On the other end of spectrum is using good old error codes, not reinventing exceptions on your own.

If you allocate data for your errors dynamically (perhaps they have formatted strings for informative messages), you'll want to return a pointer, otherwise you'll have copies throughout; and if you get passed a pointer to a pointer, you can save lots of shuffling, as I pointed out elsewhere on this thread.

There is a solid rationale behind it.

You don't save any shuffling, a pointer to a pointer is still a pointer.
If you allocate data for your errors dynamically (perhaps they have formatted strings for informative messages), you'll want to return a pointer, otherwise you'll have copies throughout

Not sure what you mean exactly but I don't think you need copies all over the place since this is C++ so instances can be moved and there's also copy elision. And should you use 'int fun(Error& error)' with error containing an std::string for the message then at least the principle of 'you need a pointer' is dealt with by std::string insetad of having to do it manually.

There is a solid rationale behind it.

Might be but from a usage point of view it seems harder to deal with than alternatives (see 'ErrorOr' in another comment, or passing 'Error& error' or so: these days raw pointers are frowned upon, imo with reason, and raw pointer to pointer doesn't make that any better). Suppose I write an

  int fun(struct Error **error) {
    if(somethingWentWrong) {
      StoreErrorCode(error);
    }
  }
In StoreErrorCode I'd first have to check if '* error == nullptr' or not. If not I'd have to '* error = new Error()', I guess. If '* error' does point to an instance, what do I do? 'delete(* error)' followed by new? Or reuse the current instance? That's imo too many questions already and I didn't even store an error code yet. Sure the answers to those questions can be dealt with in an error handling API used by the library.
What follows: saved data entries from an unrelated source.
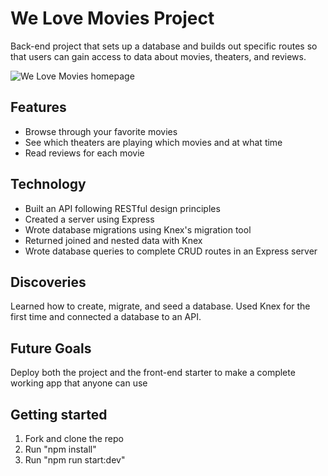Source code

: # We Love Movies Project
Back-end project that sets up a database and builds out specific routes so that users can gain access 
to data about movies, theaters, and reviews.

![We Love Movies homepage](https://res.cloudinary.com/strive/image/upload/w_1000,h_1000,c_limit/06596df6b4c59b453c69d84d2bc854b3-home.png "We Love Movies homepage")

## Features
- Browse through your favorite movies
- See which theaters are playing which movies and at what time
- Read reviews for each movie

## Technology
- Built an API following RESTful design principles
- Created a server using Express
- Wrote database migrations using Knex's migration tool
- Returned joined and nested data with Knex
- Wrote database queries to complete CRUD routes in an Express server

## Discoveries
Learned how to create, migrate, and seed a database. Used Knex for the first time and connected a database to an API.

## Future Goals
Deploy both the project and the front-end starter to make a complete working app that anyone can use

## Getting started
1. Fork and clone the repo
2. Run "npm install"
3. Run "npm run start:dev"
Or one could rely on some convention that '* error' always is NULL and hope everyone follows that convention. But unless somehowe proven that this is really really needed for performance reasons I'd pick any easier to work with (and hence less likely to introduce bugs) C++-style alternative over pointer to pointer anytime.
This is common in Objective-C APIs but Objective-C will “auto-release” the error objects and attempting to send a message to a "nil" object does nothing at all. Even better, Swift bindings will recognize that particular idiom as one of the supported ways to handle errors for use in Swift statements.

Therefore I would say this approach is bad for C and C++ but not bad in general.
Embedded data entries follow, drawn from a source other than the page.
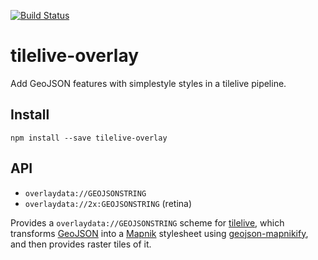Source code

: [![Build Status](https://travis-ci.com/mapbox/tilelive-overlay.svg?branch=master)](https://travis-ci.com/mapbox/tilelive-overlay)

# tilelive-overlay

Add GeoJSON features with simplestyle styles in a tilelive pipeline.

## Install

    npm install --save tilelive-overlay

## API

* `overlaydata://GEOJSONSTRING`
* `overlaydata://2x:GEOJSONSTRING` (retina)

Provides a `overlaydata://GEOJSONSTRING` scheme for [tilelive](https://www.npmjs.org/package/tilelive),
which transforms [GeoJSON](http://geojson.org/) into a [Mapnik](http://mapnik.org/) stylesheet
using [geojson-mapnikify](https://github.com/mapbox/geojson-mapnikify), and then provides
raster tiles of it.
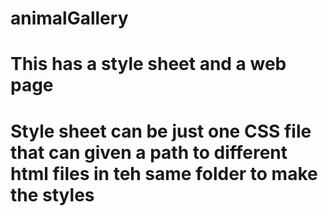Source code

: # animalGallery
# This has a style sheet and a web page
# Style sheet can be just one CSS file that can given a path to different html files in teh same folder to make the styles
IMO the reason not to use them isn't performance or size (although those were legitimate factors in the past AFAIK) -- rather that they make control flow very difficult to reason about. They're worse than a go-to statement, they're a comes-from statement. They can pop out of anywhere and be handled anywhere up the stack. They always seem like a good idea at the time, and end up biting you in the butt.

Not to mention, that's old-school error handling, Result<T,E> types are what the kids seem into these days.

Curious how destructors will affect the numbers.

That result object is implemented in the same manner to an error code: you are burning cycles and registers on something that usually doesn't come up... all so you can clutter your code with what effectively amounts to a manual implementation of exception handling :/.
That's fair, though in my opinion it's more important to be clear and explicit in what's happening both for your own sake and for your future co-workers so they can understand what's happening and why than worrying about some minor (per the article) performance issues.
That's what exceptions are for. They are a tool that _can_ be used to cut down on noise in code. Being clear and explicit about everything will leave your code looking like an implementation of the STL. The art of programming is partly about achieving a good signal-to-noise ratio.
From a reasoning perspective throwing an exception is the same as returning from a function. If you want to reason about code which potentially throws an exception you have to keep track of a separate exception post condition.

If you compile exception handling to separate return addresses this becomes rather obvious. In this case your control flow also stays reducible, which is commonly taken to mean "simple to reason about", and is very different from the kind of control flow that you can introduce using goto statements.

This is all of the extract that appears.